Content starts

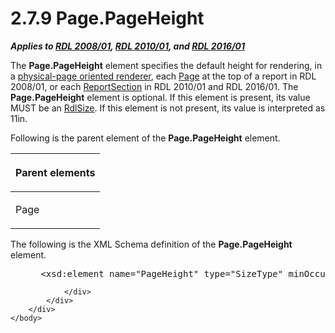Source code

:<html dir="LTR" xmlns:mshelp="http://msdn.microsoft.com/mshelp" xmlns:ddue="http://ddue.schemas.microsoft.com/authoring/2003/5" xmlns:xlink="http://www.w3.org/1999/xlink" xmlns:tool="http://www.microsoft.com/tooltip">
    <head>
        <meta http-equiv="Content-Type" content="text/html; CHARSET=utf-8"></meta>
        <meta name="save" content="history"></meta>
        <title>2.7.9 Page.PageHeight</title>
        <xml>
            <mshelp:toctitle title="2.7.9 Page.PageHeight"></mshelp:toctitle>
            <mshelp:rltitle title="[MS-RDL]: Page.PageHeight"></mshelp:rltitle>
            <mshelp:keyword index="A" term="6026725c-1a0f-4ec6-b099-e3bac8514aca"></mshelp:keyword>
            <mshelp:attr name="DCSext.ContentType" value="open specification"></mshelp:attr>
            <mshelp:attr name="AssetID" value="6026725c-1a0f-4ec6-b099-e3bac8514aca"></mshelp:attr>
            <mshelp:attr name="TopicType" value="kbRef"></mshelp:attr>
            <mshelp:attr name="DCSext.Title" value="[MS-RDL]: Page.PageHeight" />
        </xml>
    </head>
    <body>
        <div id="header">
            <h1 class="heading">2.7.9 Page.PageHeight</h1>
        </div>
        <div id="mainSection">
            <div id="mainBody">
                <div id="allHistory" class="saveHistory"></div>
                <div id="sectionSection0" class="section" name="collapseableSection">
                    

<p><b><i>Applies to </i></b><a href="1e855f94-4617-47e4-b89e-0856c6cb420f.htm"><b><i>RDL 2008/01</i></b></a><b><i>,
</i></b><a href="3428e690-a348-4ec7-8a6a-8efb42d2cdee.htm"><b><i>RDL 2010/01</i></b></a><b><i>,
and </i></b><a href="52ce3983-2bfc-4e72-9359-42aaf5fe4509.htm"><b><i>RDL 2016/01</i></b></a></p>

<p>The <b>Page.PageHeight</b> element specifies the default
height for rendering, in a <a href="b2482b3f-74ab-4ca8-a9e5-c07955011743.htm#gt_4d888382-2a0a-42b6-b95b-6a69e33360bc">physical-page
oriented renderer</a>, each <a href="b5e525d5-00d6-4e1a-8813-55f327da6b4c.htm">Page</a>
at the top of a report in RDL 2008/01, or each <a href="96c3d25f-d8ce-4fe4-ab03-592edaa4a1da.htm">ReportSection</a> in
RDL 2010/01 and RDL 2016/01. The <b>Page.PageHeight</b> element is
optional. If this element is present, its value MUST be an <a href="b40c092e-4fe5-4f7b-a0bf-c98df1361c90.htm">RdlSize</a>. If this element
is not present, its value is interpreted as 11in.</p>

<p>Following is the parent element of the <b>Page.PageHeight</b>
element.</p>

<table>
 <thead>
  <tr>
   <th>
   <p>Parent elements</p>
   </th>
  </tr>
 </thead>
 <tr>
  <td>
  <p>Page</p>
  </td>
 </tr>
</table>

<p>The following is the XML Schema definition of the <b>Page.PageHeight</b>
element.</p>

<dl>
<dd>
<div><pre> &lt;xsd:element name=&quot;PageHeight&quot; type=&quot;SizeType&quot; minOccurs=&quot;0&quot; /&gt;
</pre></div>
</dd></dl>


                </div>
            </div>
        </div>
    </body>
</html>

Content ends

● WORK REQUIRED
The expected output is the complete listing, word for word, without any picture.

● RESPONSE
Source code

:<html dir="LTR" xmlns:mshelp="http://msdn.microsoft.com/mshelp" xmlns:ddue="http://ddue.schemas.microsoft.com/authoring/2003/5" xmlns:xlink="http://www.w3.org/1999/xlink" xmlns:tool="http://www.microsoft.com/tooltip">
    <head>
        <meta http-equiv="Content-Type" content="text/html; CHARSET=utf-8"></meta>
        <meta name="save" content="history"></meta>
        <title>2.7.9 Page.PageHeight</title>
        <xml>
            <mshelp:toctitle title="2.7.9 Page.PageHeight"></mshelp:toctitle>
            <mshelp:rltitle title="[MS-RDL]: Page.PageHeight"></mshelp:rltitle>
            <mshelp:keyword index="A" term="6026725c-1a0f-4ec6-b099-e3bac8514aca"></mshelp:keyword>
            <mshelp:attr name="DCSext.ContentType" value="open specification"></mshelp:attr>
            <mshelp:attr name="AssetID" value="6026725c-1a0f-4ec6-b099-e3bac8514aca"></mshelp:attr>
            <mshelp:attr name="TopicType" value="kbRef"></mshelp:attr>
            <mshelp:attr name="DCSext.Title" value="[MS-RDL]: Page.PageHeight" />
        </xml>
    </head>
    <body>
        <div id="header">
            <h1 class="heading">2.7.9 Page.PageHeight</h1>
        </div>
        <div id="mainSection">
            <div id="mainBody">
                <div id="allHistory" class="saveHistory"></div>
                <div id="sectionSection0" class="section" name="collapseableSection">
                    

<p><b><i>Applies to </i></b><a href="1e855f94-4617-47e4-b89e-0856c6cb420f.htm"><b><i>RDL 2008/01</i></b></a><b><i>,
</i></b><a href="3428e690-a348-4ec7-8a6a-8efb42d2cdee.htm"><b><i>RDL 2010/01</i></b></a><b><i>,
and </i></b><a href="52ce3983-2bfc-4e72-9359-42aaf5fe4509.htm"><b><i>RDL 2016/01</i></b></a></p>

<p>The <b>Page.PageHeight</b> element specifies the default
height for rendering, in a <a href="b2482b3f-74ab-4ca8-a9e5-c07955011743.htm#gt_4d888382-2a0a-42b6-b95b-6a69e33360bc">physical-page
oriented renderer</a>, each <a href="b5e525d5-00d6-4e1a-8813-55f327da6b4c.htm">Page</a>
at the top of a report in RDL 2008/01, or each <a href="96c3d25f-d8ce-4fe4-ab03-592edaa4a1da.htm">ReportSection</a> in
RDL 2010/01 and RDL 2016/01. The <b>Page.PageHeight</b> element is
optional. If this element is present, its value MUST be an <a href="b40c092e-4fe5-4f7b-a0bf-c98df1361c90.htm">RdlSize</a>. If this element
is not present, its value is interpreted as 11in.</p>

<p>Following is the parent element of the <b>Page.PageHeight</b>
element.</p>

<table>
 <thead>
  <tr>
   <th>
   <p>Parent elements</p>
   </th>
  </tr>
 </thead>
 <tr>
  <td>
  <p>Page</p>
  </td>
 </tr>
</table>

<p>The following is the XML Schema definition of the <b>Page.PageHeight</b>
element.</p>

<dl>
<dd>
<div><pre> &lt;xsd:element name=&quot;PageHeight&quot; type=&quot;SizeType&quot; minOccurs=&quot;0&quot; /&gt;
</pre></div>
</dd></dl>


                </div>
            </div>
        </div>
    </body>
</html>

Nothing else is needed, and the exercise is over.